Wednesday, 13 October 2021

Jethro Tull - This Was (1968)



I'm still trying to work out how I feel about Jethro Tull. Having once been an agricultural youth, I was initially well disposed towards a  band who named their albums after shire horses and who presumably had some kind of affinity with soil, plus Stormwatch had a pleasantly ominous cover. I didn't actually encounter their music until the nineties when I chanced upon a boggle-eyed performance of Witch's Promise from that Top of the Pops repeat show, which I thought was great. My friend Carl gave me a copy of the Twenty Years of Jethro Tull triple CD thing on the grounds that he'd designed the artwork and had a spare knocking around; which was also great, or mostly great. I was in a sort of prog rock punk band at the time, albeit prog with a small p because funny time signatures definitely hadn't figured in the job description and were frankly proving a bit of a chore; but our glorious leader, somehow mistaking my polite enthusiasm for studious obsession, took it upon himself to advance my education despite that I was perfectly happy with my copy of Machine Gun Etiquette, thank you very much. Soon I was in possession of This Was, Living In the Past, Thick as a Brick, A Passion Play, Bursting Out, Stormwatch, A, Nightcap, The Jethro Tull Christmas Album and some greatest hits thing. Our glorious leader had written on the covers, giving tracks marks out of ten or adding notes about associated singles, then presumably copied those songs scoring above a certain rating of excellence onto a CDR which would take up less space in his collection and therefore be more efficient.

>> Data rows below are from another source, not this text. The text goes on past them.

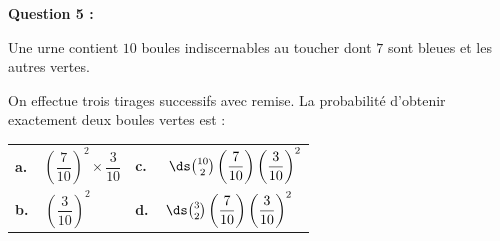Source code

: \medskip

\textbf{Question 5 :}

\medskip

Une urne contient $10$ boules indiscernables au toucher dont $7$ sont bleues et les autres vertes.

On effectue trois tirages successifs avec remise. La probabilité d'obtenir exactement deux boules vertes est :

\smallskip

\begin{tabularx}{\linewidth}{X X}
\textbf{a.~~}$\left(\dfrac{7}{10}\right)^2 \times \dfrac{3}{10}$&\textbf{c.~~} $\ds\binom{10}{2}\left(\dfrac{7}{10}\right)\left(\dfrac{3}{10}\right)^2$\\
\textbf{b.~~}$\left(\dfrac{3}{10}\right)^2$&\textbf{d.~~}$\ds\binom{3}{2}\left(\dfrac{7}{10}\right)\left(\dfrac{3}{10}\right)^2$
\end{tabularx}

\bigskip

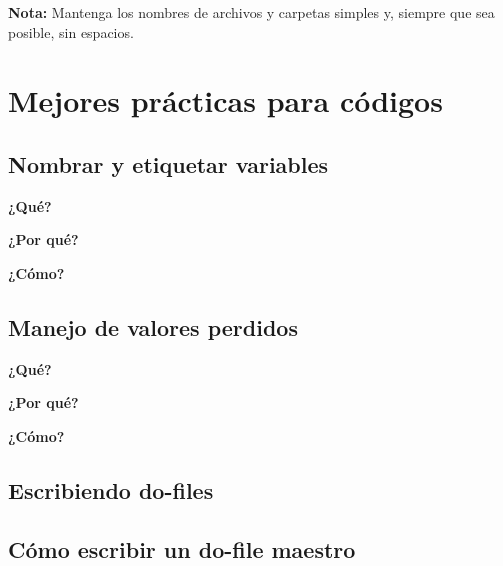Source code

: \documentclass[11pt,en]{elegantpaper}
\begin{document}
\textbf{Nota:} Mantenga los nombres de archivos y carpetas simples y, siempre que sea posible, sin espacios.

\newpage 
\section{Mejores prácticas para códigos}
\label{sec:practicas}

\subsection{Nombrar y etiquetar variables}
\label{sec:variables}

\textbf{¿Qué?}


\textbf{¿Por qué?} 


\textbf{¿Cómo?} 

\subsection{Manejo de valores perdidos}
\label{sec:missings}

\textbf{¿Qué?}


\textbf{¿Por qué?}


\textbf{¿Cómo?}

\subsection{Escribiendo do-files}
\label{sec:dofiles}

\subsection{Cómo escribir un do-file maestro}
\label{sec:domaestro}
\end{document}
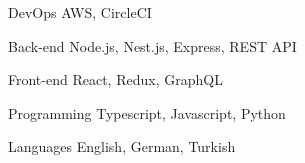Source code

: 

\begin{cvskills}

  \cvskill
    {DevOps} %
    {AWS, CircleCI} %

  \cvskill
    {Back-end} %
    {Node.js, Nest.js, Express, REST API} %

  \cvskill
    {Front-end} %
    {React, Redux, GraphQL} %

  \cvskill
    {Programming} %
    {Typescript, Javascript, Python} %

  \cvskill
    {Languages} %
    {English, German, Turkish} %

\end{cvskills}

I've really tried with these albums but they just aren't for me. I didn't particularly enjoy playing guitar riffs which required that I count out an ostentatious thirteen beats before repeating the bar or launching into a chorus, and if I'm to listen to music as a mathematical exercise, then it really needs to do more than just showing off whilst a nice overachieving grammar school boy doth politely croon something about maidens fair; and but for the silly time signatures, Stormwatch wouldn't have sounded out of place on Radio 2 back in the days of Sing Something Simple.

And yet there's this.

This Was so named in acknowledgement of it having captured an era of Jethro Tull from which the band were moving on even as the record hit the stores. This Was dates from when they were worth listening to, when they sounded like a band rather than a series of twee equations scrawled upon a blackboard in between betwixt sips goodly swigs from a pewter tankard. What the fuck went wrong?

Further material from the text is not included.